- STORED DATA
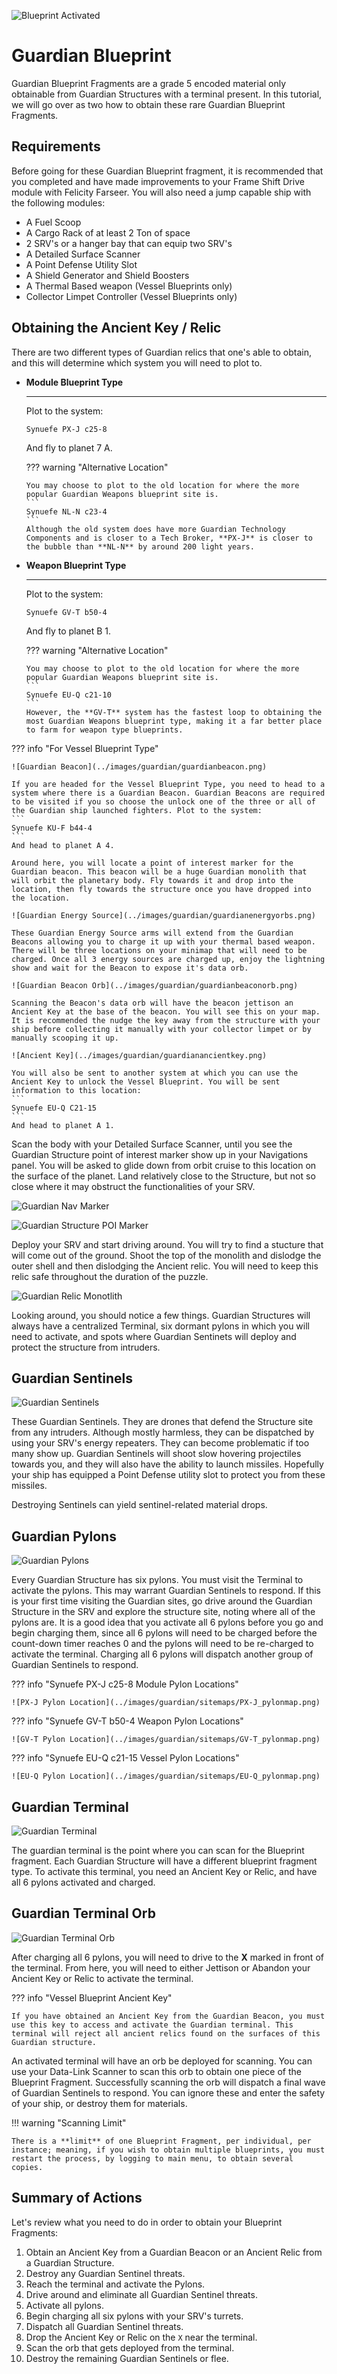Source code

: ![Blueprint Activated](../images/guardian/blueprint_banner.png)

# Guardian Blueprint

Guardian Blueprint Fragments are a grade 5 encoded material only obtainable from Guardian Structures with a terminal present. In this tutorial, we will go over as two how to obtain these rare Guardian Blueprint Fragments.

## Requirements

Before going for these Guardian Blueprint fragment, it is recommended that you completed and have made improvements to your Frame Shift Drive module with Felicity Farseer. You will also need a jump capable ship with the following modules:

* A Fuel Scoop
* A Cargo Rack of at least 2 Ton of space
* 2 SRV's or a hanger bay that can equip two SRV's
* A Detailed Surface Scanner
* A Point Defense Utility Slot
* A Shield Generator and Shield Boosters
* A Thermal Based weapon (Vessel Blueprints only)
* Collector Limpet Controller (Vessel Blueprints only)

## Obtaining the Ancient Key / Relic

There are two different types of Guardian relics that one's able to obtain, and this will determine which system you will need to plot to.

<div class="grid cards" markdown>

-   __Module Blueprint Type__

    ---

    Plot to the system:
    ```
    Synuefe PX-J c25-8
    ```
    And fly to planet 7 A.

    ??? warning "Alternative Location"

        You may choose to plot to the old location for where the more popular Guardian Weapons blueprint site is.
        ```
        Synuefe NL-N c23-4
        ```
        Although the old system does have more Guardian Technology Components and is closer to a Tech Broker, **PX-J** is closer to the bubble than **NL-N** by around 200 light years.

-   __Weapon Blueprint Type__

    ---

    Plot to the system:
    ```
    Synuefe GV-T b50-4
    ```
    And fly to planet B 1.

    ??? warning "Alternative Location"

        You may choose to plot to the old location for where the more popular Guardian Weapons blueprint site is.
        ```
        Synuefe EU-Q c21-10
        ```
        However, the **GV-T** system has the fastest loop to obtaining the most Guardian Weapons blueprint type, making it a far better place to farm for weapon type blueprints.

</div>

??? info "For Vessel Blueprint Type"

    ![Guardian Beacon](../images/guardian/guardianbeacon.png)

    If you are headed for the Vessel Blueprint Type, you need to head to a system where there is a Guardian Beacon. Guardian Beacons are required to be visited if you so choose the unlock one of the three or all of the Guardian ship launched fighters. Plot to the system:
    ```
    Synuefe KU-F b44-4
    ```
    And head to planet A 4.

    Around here, you will locate a point of interest marker for the Guardian beacon. This beacon will be a huge Guardian monolith that will orbit the planetary body. Fly towards it and drop into the location, then fly towards the structure once you have dropped into the location. 

    ![Guardian Energy Source](../images/guardian/guardianenergyorbs.png)

    These Guardian Energy Source arms will extend from the Guardian Beacons allowing you to charge it up with your thermal based weapon. There will be three locations on your minimap that will need to be charged. Once all 3 energy sources are charged up, enjoy the lightning show and wait for the Beacon to expose it's data orb.
    
    ![Guardian Beacon Orb](../images/guardian/guardianbeaconorb.png) 
    
    Scanning the Beacon's data orb will have the beacon jettison an Ancient Key at the base of the beacon. You will see this on your map. It is recommended the nudge the key away from the structure with your ship before collecting it manually with your collector limpet or by manually scooping it up. 
    
    ![Ancient Key](../images/guardian/guardianancientkey.png)
    
    You will also be sent to another system at which you can use the Ancient Key to unlock the Vessel Blueprint. You will be sent information to this location:
    ```
    Synuefe EU-Q C21-15
    ```
    And head to planet A 1.

Scan the body with your Detailed Surface Scanner, until you see the Guardian Structure point of interest marker show up in your Navigations panel. You will be asked to glide down from orbit cruise to this location on the surface of the planet. Land relatively close to the Structure, but not so close where it may obstruct the functionalities of your SRV.

<div class="grid" markdown>

![Guardian Nav Marker](../images/guardian/guardianstructure.png)

![Guardian Structure POI Marker](../images/guardian/guardianpoi.png)

</div>

Deploy your SRV and start driving around. You will try to find a stucture that will come out of the ground. Shoot the top of the monolith and dislodge the outer shell and then dislodging the Ancient relic. You will need to keep this relic safe throughout the duration of the puzzle.

![Guardian Relic Monotlith](../images/guardian/guardianmonolith.png)

Looking around, you should notice a few things. Guardian Structures will always have a centralized Terminal, six dormant pylons in which you will need to activate, and spots where Guardian Sentinets will deploy and protect the structure from intruders.

## Guardian Sentinels

![Guardian Sentinels](../images/guardian/guardiansentinels.png)

These Guardian Sentinels. They are drones that defend the Structure site from any intruders. Although mostly harmless, they can be dispatched by using your SRV's energy repeaters. They can become problematic if too many show up. Guardian Sentinels will shoot slow hovering projectiles towards you, and they will also have the ability to launch missiles. Hopefully your ship has equipped a Point Defense utility slot to protect you from these missiles. 

Destroying Sentinels can yield sentinel-related material drops.

## Guardian Pylons

![Guardian Pylons](../images/guardian/guardianpylon.png)

Every Guardian Structure has six pylons. You must visit the Terminal to activate the pylons. This may warrant Guardian Sentinels to respond. If this is your first time visiting the Guardian sites, go drive around the Guardian Structure in the SRV and explore the structure site, noting where all of the pylons are. It is a good idea that you activate all 6 pylons before you go and begin charging them, since all 6 pylons will need to be charged before the count-down timer reaches 0 and the pylons will need to be re-charged to activate the terminal. Charging all 6 pylons will dispatch another group of Guardian Sentinels to respond.

??? info "Synuefe PX-J c25-8 Module Pylon Locations"

    ![PX-J Pylon Location](../images/guardian/sitemaps/PX-J_pylonmap.png)

??? info "Synuefe GV-T b50-4 Weapon Pylon Locations"

    ![GV-T Pylon Location](../images/guardian/sitemaps/GV-T_pylonmap.png)

??? info "Synuefe EU-Q c21-15 Vessel Pylon Locations"

    ![EU-Q Pylon Location](../images/guardian/sitemaps/EU-Q_pylonmap.png)

## Guardian Terminal

![Guardian Terminal](../images/guardian/guardianterminal.png)

The guardian terminal is the point where you can scan for the Blueprint fragment. Each Guardian Structure will have a different blueprint fragment type. To activate this terminal, you need an Ancient Key or Relic, and have all 6 pylons activated and charged. 

## Guardian Terminal Orb

![Guardian Terminal Orb](../images/guardian/guardiantermorb.png)

After charging all 6 pylons, you will need to drive to the **X** marked in front of the terminal. From here, you will need to either Jettison or Abandon your Ancient Key or Relic to activate the terminal. 

??? info "Vessel Blueprint Ancient Key" 

    If you have obtained an Ancient Key from the Guardian Beacon, you must use this key to access and activate the Guardian terminal. This terminal will reject all ancient relics found on the surfaces of this Guardian structure.


An activated terminal will have an orb be deployed for scanning. You can use your Data-Link Scanner to scan this orb to obtain one piece of the Blueprint Fragment. Successfully scanning the orb will dispatch a final wave of Guardian Sentinels to respond. You can ignore these and enter the safety of your ship, or destroy them for materials. 

!!! warning "Scanning Limit"

    There is a **limit** of one Blueprint Fragment, per individual, per instance; meaning, if you wish to obtain multiple blueprints, you must restart the process, by logging to main menu, to obtain several copies. 

## Summary of Actions

Let's review what you need to do in order to obtain your Blueprint Fragments:

<div class="build-card" markdown>

1. Obtain an Ancient Key from a Guardian Beacon or an Ancient Relic from a Guardian Structure.
2. Destroy any Guardian Sentinel threats.
3. Reach the terminal and activate the Pylons.
4. Drive around and eliminate all Guardian Sentinel threats.
5. Activate all pylons.
6. Begin charging all six pylons with your SRV's turrets.
7. Dispatch all Guardian Sentinel threats.
8. Drop the Ancient Key or Relic on the `X` near the terminal.
9. Scan the orb that gets deployed from the terminal.
10. Destroy the remaining Guardian Sentinels or flee.

</div>



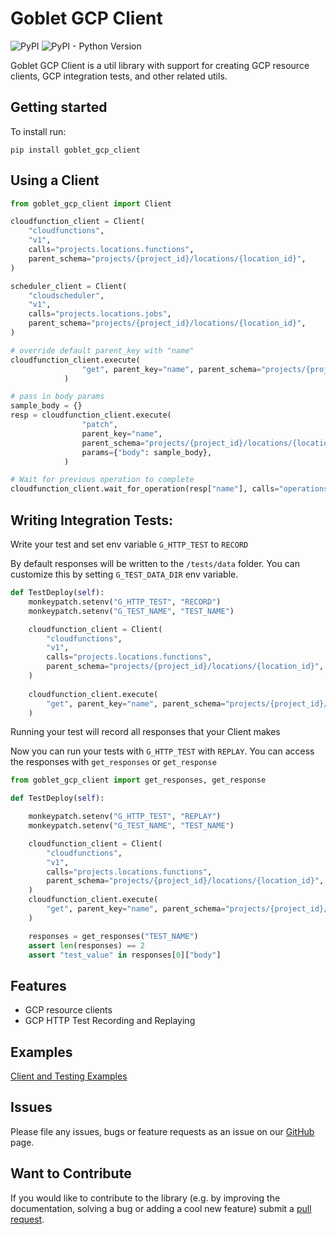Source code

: # Goblet GCP Client

![PyPI](https://img.shields.io/pypi/v/goblet_gcp_client?color=blue&style=plastic)
![PyPI - Python Version](https://img.shields.io/pypi/pyversions/goblet_gcp_client?style=plastic)

 Goblet GCP Client is a util library with support for creating GCP resource clients, GCP integration tests, and other related utils.

## Getting started

To install run: 

`pip install goblet_gcp_client`

## Using a Client

```python
from goblet_gcp_client import Client

cloudfunction_client = Client(
    "cloudfunctions",
    "v1",
    calls="projects.locations.functions",
    parent_schema="projects/{project_id}/locations/{location_id}",
)

scheduler_client = Client(
    "cloudscheduler",
    "v1",
    calls="projects.locations.jobs",
    parent_schema="projects/{project_id}/locations/{location_id}",
)

# override default parent_key with "name"
cloudfunction_client.execute(
                "get", parent_key="name", parent_schema="projects/{project_id}/locations/{location_id}/functions/{name}"
            )

# pass in body params
sample_body = {}
resp = cloudfunction_client.execute(
                "patch",
                parent_key="name",
                parent_schema="projects/{project_id}/locations/{location_id}/functions/{name}",
                params={"body": sample_body},
            )

# Wait for previous operation to complete
cloudfunction_client.wait_for_operation(resp["name"], calls="operations")
```

## Writing Integration Tests:

Write your test and set env variable `G_HTTP_TEST` to `RECORD`

By default responses will be written to the `/tests/data` folder. You can customize this by setting `G_TEST_DATA_DIR` env variable.

```python
def TestDeploy(self):
    monkeypatch.setenv("G_HTTP_TEST", "RECORD")
    monkeypatch.setenv("G_TEST_NAME", "TEST_NAME")

    cloudfunction_client = Client(
        "cloudfunctions",
        "v1",
        calls="projects.locations.functions",
        parent_schema="projects/{project_id}/locations/{location_id}",
    )
    
    cloudfunction_client.execute(
        "get", parent_key="name", parent_schema="projects/{project_id}/locations/{location_id}/functions/{name}"
    )
```
Running your test will record all responses that your Client makes

Now you can run your tests with `G_HTTP_TEST` with `REPLAY`. You can access the responses with `get_responses` or `get_response`

```python
from goblet_gcp_client import get_responses, get_response

def TestDeploy(self):

    monkeypatch.setenv("G_HTTP_TEST", "REPLAY")
    monkeypatch.setenv("G_TEST_NAME", "TEST_NAME")

    cloudfunction_client = Client(
        "cloudfunctions",
        "v1",
        calls="projects.locations.functions",
        parent_schema="projects/{project_id}/locations/{location_id}",
    )
    cloudfunction_client.execute(
        "get", parent_key="name", parent_schema="projects/{project_id}/locations/{location_id}/functions/{name}"
    )

    responses = get_responses("TEST_NAME")
    assert len(responses) == 2
    assert "test_value" in responses[0]["body"]
```

## Features

* GCP resource clients
* GCP HTTP Test Recording and Replaying

## Examples

[Client and Testing Examples](https://github.com/goblet/goblet_gcp_client/blob/main/examples)


## Issues

Please file any issues, bugs or feature requests as an issue on our [GitHub](https://github.com/goblet/goblet_gcp_client/issues) page.

## Want to Contribute

If you would like to contribute to the library (e.g. by improving the documentation, solving a bug or adding a cool new feature) submit a [pull request](https://github.com/goblet/goblet_gcp_client/pulls).
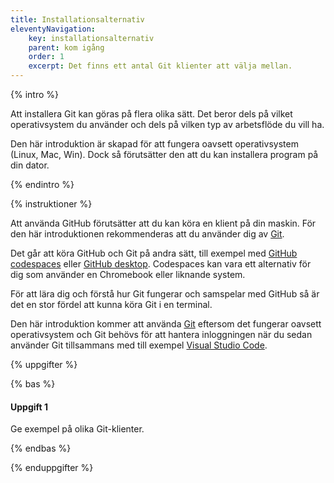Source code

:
 ```yaml
---
title: Installationsalternativ
eleventyNavigation:
    key: installationsalternativ
    parent: kom igång
    order: 1
    excerpt: Det finns ett antal Git klienter att välja mellan.
---
```


{% intro %}

Att installera Git kan göras på flera olika sätt. Det beror dels på vilket operativsystem du använder och dels på vilken typ av arbetsflöde du vill ha.

Den här introduktion är skapad för att fungera oavsett operativsystem (Linux, Mac, Win). Dock så förutsätter den att du kan installera program på din dator.

{% endintro %}

{% instruktioner %}

Att använda GitHub förutsätter att du kan köra en klient på din maskin. För den här introduktionen rekommenderas att du använder dig av [Git](https://git-scm.com/downloads). 

Det går att köra GitHub och Git på andra sätt, till exempel med [GitHub codespaces](https://github.com/codespaces) eller [GitHub desktop](https://desktop.github.com/). Codespaces kan vara ett alternativ för dig som använder en Chromebook eller liknande system.

För att lära dig och förstå hur Git fungerar och samspelar med GitHub så är det en stor fördel att kunna köra Git i en terminal.

Den här introduktion kommer att använda [Git](/introduktion/kom-igang/git/) eftersom det fungerar oavsett operativsystem och Git behövs för att hantera inloggningen när du sedan använder Git tillsammans med till exempel [Visual Studio Code](https://code.visualstudio.com/).

{% uppgifter %}

{% bas %}

#### Uppgift 1

Ge exempel på olika Git-klienter.

{% endbas %}

{% enduppgifter %}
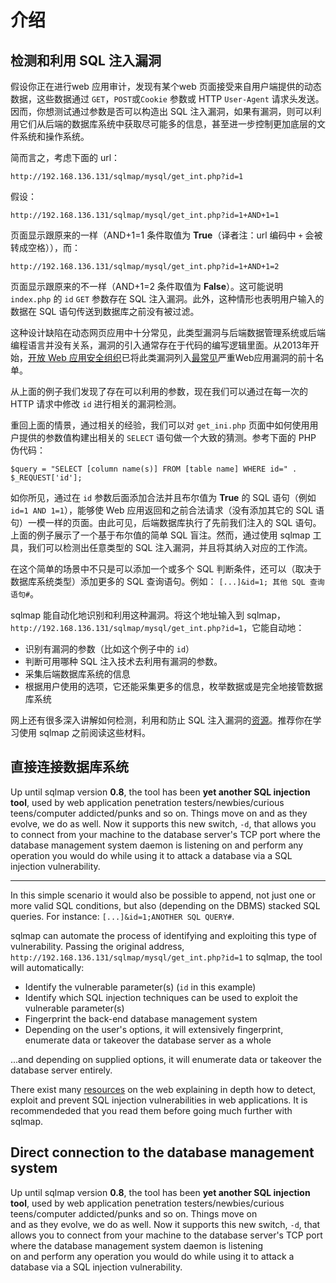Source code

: # 介绍

## 检测和利用 SQL 注入漏洞

假设你正在进行web 应用审计，发现有某个web 页面接受来自用户端提供的动态数据，这些数据通过 `GET`，`POST`或`Cookie` 参数或 HTTP `User-Agent` 请求头发送。  
因而，你想测试通过参数是否可以构造出 SQL 注入漏洞，如果有漏洞，则可以利用它们从后端的数据库系统中获取尽可能多的信息，甚至进一步控制更加底层的文件系统和操作系统。

简而言之，考虑下面的 url：

```
http://192.168.136.131/sqlmap/mysql/get_int.php?id=1
```

假设：

```
http://192.168.136.131/sqlmap/mysql/get_int.php?id=1+AND+1=1
```
    
页面显示跟原来的一样（AND+1=1 条件取值为 **True**（译者注：url 编码中 `+` 会被转成空格）），而：

```
http://192.168.136.131/sqlmap/mysql/get_int.php?id=1+AND+1=2
```  

页面显示跟原来的不一样（AND+1=2 条件取值为 **False**）。这可能说明 `index.php` 的 `id` `GET` 参数存在 SQL 注入漏洞。此外，这种情形也表明用户输入的数据在 SQL 语句传送到数据库之前没有被过滤。

这种设计缺陷在动态网页应用中十分常见，此类型漏洞与后端数据管理系统或后端编程语言并没有关系，漏洞的引入通常存在于代码的编写逻辑里面。从2013年开始，[开放 Web 应用安全组织](http://www.owasp.org)已将此类漏洞列入[最常见](https://owasptop10.googlecode.com/files/OWASP%20Top%2010%20-%202013.pdf)严重Web应用漏洞的前十名单。

从上面的例子我们发现了存在可以利用的参数，现在我们可以通过在每一次的 HTTP 请求中修改 `id` 进行相关的漏洞检测。

重回上面的情景，通过相关的经验，我们可以对 `get_ini.php` 页面中如何使用用户提供的参数值构建出相关的 `SELECT` 语句做一个大致的猜测。参考下面的 PHP 伪代码：

```
$query = "SELECT [column name(s)] FROM [table name] WHERE id=" . $_REQUEST['id'];
```

如你所见，通过在 `id` 参数后面添加合法并且布尔值为 **True** 的 SQL 语句（例如 `id=1 AND 1=1`），能够使 Web 应用返回和之前合法请求（没有添加其它的 SQL 语句）一模一样的页面。由此可见，后端数据库执行了先前我们注入的 SQL 语句。上面的例子展示了一个基于布尔值的简单 SQL 盲注。然而，通过使用 sqlmap 工具，我们可以检测出任意类型的 SQL 注入漏洞，并且将其纳入对应的工作流。

在这个简单的场景中不只是可以添加一个或多个 SQL 判断条件，还可以（取决于数据库系统类型）添加更多的 SQL 查询语句。例如： 
`[...]&id=1; 其他 SQL 查询语句#`。

sqlmap 能自动化地识别和利用这种漏洞。将这个地址输入到 sqlmap，`http://192.168.136.131/sqlmap/mysql/get_int.php?id=1`，它能自动地：

* 识别有漏洞的参数（比如这个例子中的 `id`）
* 判断可用哪种 SQL 注入技术去利用有漏洞的参数。
* 采集后端数据库系统的信息
* 根据用户使用的选项，它还能采集更多的信息，枚举数据或是完全地接管数据库系统

网上还有很多深入讲解如何检测，利用和防止 SQL 注入漏洞的[资源](http://delicious.com/inquis/sqlinjection)。推荐你在学习使用 sqlmap 之前阅读这些材料。

## 直接连接数据库系统

Up until sqlmap version **0.8**, the tool has been **yet another SQL injection tool**, used by web application penetration testers/newbies/curious teens/computer addicted/punks and so on. Things move on and as they evolve, we do as well. Now it supports this new switch, `-d`, that allows you to connect from your machine to the database server's TCP port where the database management system daemon is listening on and perform any operation you would do while using it to attack a database via a SQL injection vulnerability.

---
In this simple scenario it would also be possible to append, not just one or more valid SQL conditions, but also \(depending on the DBMS\) stacked SQL queries. For instance:  `[...]&id=1;ANOTHER SQL QUERY#`.

sqlmap can automate the process of identifying and exploiting this type of vulnerability. Passing the original address, `http://192.168.136.131/sqlmap/mysql/get_int.php?id=1` to sqlmap, the tool will automatically:

* Identify the vulnerable parameter\(s\) \(`id` in this example\)
* Identify which SQL injection techniques can be used to exploit the vulnerable parameter\(s\)
* Fingerprint the back-end database management system
* Depending on the user's options, it will extensively fingerprint, enumerate data or takeover the database server as a whole

...and depending on supplied options, it will enumerate data or takeover the database server entirely.

There exist many [resources](http://delicious.com/inquis/sqlinjection) on the web explaining in depth how to detect, exploit and prevent SQL injection vulnerabilities in web applications. It is recommendeded that you read them before going much further with sqlmap.

## Direct connection to the database management system

Up until sqlmap version **0.8**, the tool has been **yet another SQL injection tool**, used by web application penetration testers/newbies/curious teens/computer addicted/punks and so on. Things move on  
and as they evolve, we do as well. Now it supports this new switch, `-d`, that allows you to connect from your machine to the database server's TCP port where the database management system daemon is listening  
on and perform any operation you would do while using it to attack a database via a SQL injection vulnerability.

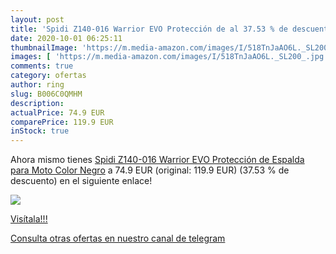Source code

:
 ```yaml
---
layout: post
title: 'Spidi Z140-016 Warrior EVO Protección de al 37.53 % de descuento'
date: 2020-10-01 06:25:11
thumbnailImage: 'https://m.media-amazon.com/images/I/518TnJaAO6L._SL200_.jpg'
images: [ 'https://m.media-amazon.com/images/I/518TnJaAO6L._SL200_.jpg' ]
comments: true
category: ofertas
author: ring
slug: B006C0QMHM
description:
actualPrice: 74.9 EUR
comparePrice: 119.9 EUR
inStock: true
---
```


Ahora mismo tienes [Spidi Z140-016 Warrior EVO Protección de Espalda para Moto  Color Negro](https://www.amazon.com/dp/B006C0QMHM/?tag=redken08-20) a 74.9 EUR (original: 119.9 EUR) (37.53 %  de descuento) en el siguiente enlace!

[![](https://m.media-amazon.com/images/I/518TnJaAO6L._SL200_.jpg)](https://www.amazon.com/dp/B006C0QMHM/?tag=redken08-20)

[Visítala!!!](https://www.amazon.com/dp/B006C0QMHM/?tag=redken08-20)

[Consulta otras ofertas en nuestro canal de telegram](https://t.me/s/ofertas25)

- WHAT YOU SHOULD DO
Without the pictures, set down the lines above from the line with "Please file any" up to and including the line with "Att använda GitHub" exactly as they stand.

- OUTPUT OF THE EXERCISE
Please file any issues, bugs or feature requests as an issue on our [GitHub](https://github.com/goblet/goblet_gcp_client/issues) page.

## Want to Contribute

If you would like to contribute to the library (e.g. by improving the documentation, solving a bug or adding a cool new feature) submit a [pull request](https://github.com/goblet/goblet_gcp_client/pulls).
Source code

:
 ```yaml
---
title: Installationsalternativ
eleventyNavigation:
    key: installationsalternativ
    parent: kom igång
    order: 1
    excerpt: Det finns ett antal Git klienter att välja mellan.
---
```


{% intro %}

Att installera Git kan göras på flera olika sätt. Det beror dels på vilket operativsystem du använder och dels på vilken typ av arbetsflöde du vill ha.

Den här introduktion är skapad för att fungera oavsett operativsystem (Linux, Mac, Win). Dock så förutsätter den att du kan installera program på din dator.

{% endintro %}

{% instruktioner %}

Att använda GitHub förutsätter att du kan köra en klient på din maskin. För den här introduktionen rekommenderas att du använder dig av [Git](https://git-scm.com/downloads). 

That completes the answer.